The Israeli authorities justify all such measures with their concern over suicide bombings; in vain do humanitarians, including Israelis, invoke the Geneva Convention’s provisions for people living under occupation. According to Ossama Al-Farra, governor of the southern Gaza city of Khan Younis, “Very few Palestinian workers have been allowed across the Green Line recently. So we cannot export our agriculture products; we cannot get workers to go across the Green Line through Erez or to Egypt and the rest of the world through Rafah. What are we supposed to do?” For Al-Farra, the concern is increasingly with security as well as economic and humanitarian conditions. “Under such coercion people are so bad- tempered it’s got to the point where they bring out weapons in any ordinary, day-to-day fight.”
The governor is particularly concerned with clashes between members of the police force who have conflicting affiliations with Hamas and Fatah. But not every instance of crossfire is between these two Palestinian factions, he adds. In recent weeks the most frivolous fights between unaffiliated Palestinians have resulted in the use of firearms.

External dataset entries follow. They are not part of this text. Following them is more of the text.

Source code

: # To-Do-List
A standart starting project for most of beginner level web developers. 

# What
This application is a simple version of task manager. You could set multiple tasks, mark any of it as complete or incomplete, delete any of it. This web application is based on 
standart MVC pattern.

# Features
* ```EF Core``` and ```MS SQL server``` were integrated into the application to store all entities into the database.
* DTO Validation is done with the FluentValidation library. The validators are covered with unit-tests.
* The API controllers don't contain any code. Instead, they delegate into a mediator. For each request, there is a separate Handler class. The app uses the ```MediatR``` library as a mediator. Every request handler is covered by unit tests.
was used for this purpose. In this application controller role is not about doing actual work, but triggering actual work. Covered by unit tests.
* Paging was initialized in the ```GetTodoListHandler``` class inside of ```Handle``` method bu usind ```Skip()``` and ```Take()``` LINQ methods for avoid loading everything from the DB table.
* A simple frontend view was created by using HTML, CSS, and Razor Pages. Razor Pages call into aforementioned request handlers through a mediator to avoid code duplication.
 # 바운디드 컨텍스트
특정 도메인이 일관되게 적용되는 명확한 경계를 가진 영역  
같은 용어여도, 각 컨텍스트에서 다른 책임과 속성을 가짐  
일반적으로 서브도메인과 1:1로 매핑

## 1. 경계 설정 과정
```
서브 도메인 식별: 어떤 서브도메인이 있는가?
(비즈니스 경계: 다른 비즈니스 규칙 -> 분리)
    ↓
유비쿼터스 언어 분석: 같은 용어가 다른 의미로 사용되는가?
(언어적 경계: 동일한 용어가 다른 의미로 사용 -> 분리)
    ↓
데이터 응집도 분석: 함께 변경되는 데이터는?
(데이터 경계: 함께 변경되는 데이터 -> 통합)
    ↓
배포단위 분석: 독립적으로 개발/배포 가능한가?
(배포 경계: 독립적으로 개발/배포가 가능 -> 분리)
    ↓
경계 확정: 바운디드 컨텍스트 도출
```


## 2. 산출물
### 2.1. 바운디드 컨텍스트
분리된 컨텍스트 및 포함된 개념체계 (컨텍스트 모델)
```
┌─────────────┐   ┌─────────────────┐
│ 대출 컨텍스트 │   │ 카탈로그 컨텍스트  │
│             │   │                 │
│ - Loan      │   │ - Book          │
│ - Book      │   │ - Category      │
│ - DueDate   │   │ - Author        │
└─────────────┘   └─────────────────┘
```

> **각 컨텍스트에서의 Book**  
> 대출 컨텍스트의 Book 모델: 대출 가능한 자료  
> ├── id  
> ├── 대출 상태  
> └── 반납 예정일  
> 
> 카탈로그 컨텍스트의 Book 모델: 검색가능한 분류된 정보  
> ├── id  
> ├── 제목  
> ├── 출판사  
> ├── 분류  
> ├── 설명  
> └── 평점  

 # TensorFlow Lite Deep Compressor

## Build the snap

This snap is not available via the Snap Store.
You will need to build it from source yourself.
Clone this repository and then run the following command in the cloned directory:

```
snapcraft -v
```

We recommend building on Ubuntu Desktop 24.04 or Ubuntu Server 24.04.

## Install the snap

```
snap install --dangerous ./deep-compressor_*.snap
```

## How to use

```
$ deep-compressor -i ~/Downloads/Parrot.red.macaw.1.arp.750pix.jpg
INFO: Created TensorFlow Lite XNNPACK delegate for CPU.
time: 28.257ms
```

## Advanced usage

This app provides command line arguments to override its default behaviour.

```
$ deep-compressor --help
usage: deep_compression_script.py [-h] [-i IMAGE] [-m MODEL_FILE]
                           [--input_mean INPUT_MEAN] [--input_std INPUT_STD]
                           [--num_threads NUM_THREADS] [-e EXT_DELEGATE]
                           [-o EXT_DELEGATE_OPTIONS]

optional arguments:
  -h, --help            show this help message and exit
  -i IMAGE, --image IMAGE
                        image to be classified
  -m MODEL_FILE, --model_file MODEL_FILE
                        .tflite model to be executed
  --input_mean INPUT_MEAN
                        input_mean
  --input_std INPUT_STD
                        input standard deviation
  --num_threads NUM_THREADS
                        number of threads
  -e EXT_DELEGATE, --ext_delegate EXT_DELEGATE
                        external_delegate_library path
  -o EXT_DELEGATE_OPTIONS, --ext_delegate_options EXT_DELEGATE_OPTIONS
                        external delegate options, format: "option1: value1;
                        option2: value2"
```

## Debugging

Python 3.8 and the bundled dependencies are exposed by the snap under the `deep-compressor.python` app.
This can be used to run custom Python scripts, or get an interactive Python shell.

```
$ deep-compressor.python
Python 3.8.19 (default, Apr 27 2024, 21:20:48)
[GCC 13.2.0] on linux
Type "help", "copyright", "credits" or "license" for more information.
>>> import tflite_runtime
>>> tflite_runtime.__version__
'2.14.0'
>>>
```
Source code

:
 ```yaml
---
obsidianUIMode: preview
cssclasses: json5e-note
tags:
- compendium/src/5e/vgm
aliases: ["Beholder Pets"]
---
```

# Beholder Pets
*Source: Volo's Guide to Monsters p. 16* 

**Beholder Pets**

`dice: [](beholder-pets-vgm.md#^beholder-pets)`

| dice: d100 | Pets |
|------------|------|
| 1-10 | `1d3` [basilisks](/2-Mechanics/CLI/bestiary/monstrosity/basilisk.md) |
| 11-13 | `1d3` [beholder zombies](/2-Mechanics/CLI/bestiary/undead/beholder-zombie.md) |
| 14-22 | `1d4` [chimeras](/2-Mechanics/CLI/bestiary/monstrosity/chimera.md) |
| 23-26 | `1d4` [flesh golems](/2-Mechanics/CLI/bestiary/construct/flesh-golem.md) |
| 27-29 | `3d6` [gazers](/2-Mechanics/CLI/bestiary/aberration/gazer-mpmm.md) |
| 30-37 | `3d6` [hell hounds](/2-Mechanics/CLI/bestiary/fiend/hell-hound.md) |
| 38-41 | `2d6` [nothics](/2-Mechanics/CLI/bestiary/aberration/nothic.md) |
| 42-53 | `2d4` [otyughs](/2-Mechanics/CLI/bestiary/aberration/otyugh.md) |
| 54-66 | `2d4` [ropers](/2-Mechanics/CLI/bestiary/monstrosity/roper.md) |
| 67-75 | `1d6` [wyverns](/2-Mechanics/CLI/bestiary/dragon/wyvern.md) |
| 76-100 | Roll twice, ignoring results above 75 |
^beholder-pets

Yet what would seem to be most alarming, indeed, is that some Palestinians are directing their frustration and anger at the Palestinian Authority itself.
Mahmoud, 26, is a case in point: “This is not all the doing of Israel. The Palestinian Authority is equally to blame for embezzling funds sent to help us — now found in the pockets of the big names.” According to the Gaza- based Palestinian human rights activist Mohamed Abu Rahma, indeed, with so much corruption and nepotism, the Authority contributes as much to violating the social and economic rights of Gazans as Israel. Analysts have pointed to a twilight zone in which the interests of the Israeli occupation and those of the Fatah-controlled Palestinian Authority seem to meet. Toppling Hamas, at least, is one common objective, while the international community’s complacency about human rights violations helps facilitate the crimes: “When donors suspend aids in response to the wishes of the occupation forces they are actually violating the Fourth Geneva Convention — and only to be rid of Hamas.”
The collective punishment imposed by Israel, Abu Rahma said, is actually supported by the Palestinian Authority — in the attempt to demonise Hamas; and this, he says, is the reason behind the unprecedented misery of the Palestinians, especially the women, who traditionally bear the burden of making ends meet in an unbearable situation. Is the strategy working, though? The statistics of Fatah-run think tanks suggest that Hamas’s popularity has suffered considerably in the last few months.
Yet judging by the testimony of Gaza resident Ayman Al-Amour — in tears over the death of two loved ones –Hamas would seem to be as popular as ever: “During the incursion into Rafah, where I live, I lost my brother and my uncle. My uncle was shot dead by the Israeli army. My younger brother — he was only 14 — got scared, so he went off running and was hit dead by a car. But Palestinians have always offered martyrs from among themselves. We will go on being martyred until we have liberated our land.” It hardly needed explaining that it is precisely for championing such a cause that Al-Amour and the many young men at his brothers funeral, when we spoke, proffer unlimited support for Hamas.